Editor, Reference is made to Lonzen Rugira’s article, “To blame failures on the ‘charity mindset’ is to shirk responsibility” (The New Times,August 25).

Monday, August 25, 2014
A young man fabricates metal boxes in an open workshop in Gikondo. John Mbanda.

Editor,

Reference is made to Lonzen Rugira’s article, "To blame failures on the ‘charity mindset’ is to shirk responsibility” (The New Times, August 25).

Mr Rugira has done an excellent job; to question the officials’ excuse by explaining their dismal failure to plant an entrepreneurial culture among the Rwandan population and blowing up taxpayers’ monies in the process.

A programme or project usually fails to achieve its set goals for two main reasons; shoddy design that fails to properly analyse the causes of the problem to be addressed and the circumstances to have changed for the better or poor implementation.

If our rocket scientists knew Rwandans suffer from a "charity mentality”, why did they then hand these people our money and expect, presto, fully-fledged entrepreneurs?

Yes, lack of affordable credit is a major obstacle to firm formation and growth in our country.
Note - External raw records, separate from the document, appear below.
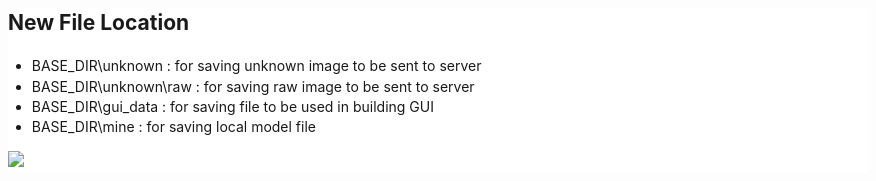 ## New File Location

- BASE_DIR\unknown : for saving unknown image to be sent to server
- BASE_DIR\unknown\raw : for saving raw image to be sent to server
- BASE_DIR\gui_data : for saving file to be used in building GUI
- BASE_DIR\mine : for saving local model file

<img src="https://i.imgur.com/VkV3hD4.png" width="75%">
But it isn’t the only cause and its elimination will not in (and of) itself create entrepreneurs among our people. True enterprise requires risk of one’s own resources, not those handed to you by government bureaucrats or government-enabled project officials.

The only quibble I might have with Mr. Rangira’s excellent opinion is to spread the blame widely. As the wise say, "everybody’s business is anybody’s business and ultimately nobody’s fault”.

Ascribe direct individual responsibility for the failure from conception to implementation. Not for the purpose of witch-hunting, but to engrain accountability, so that officials don’t gamble with our money again.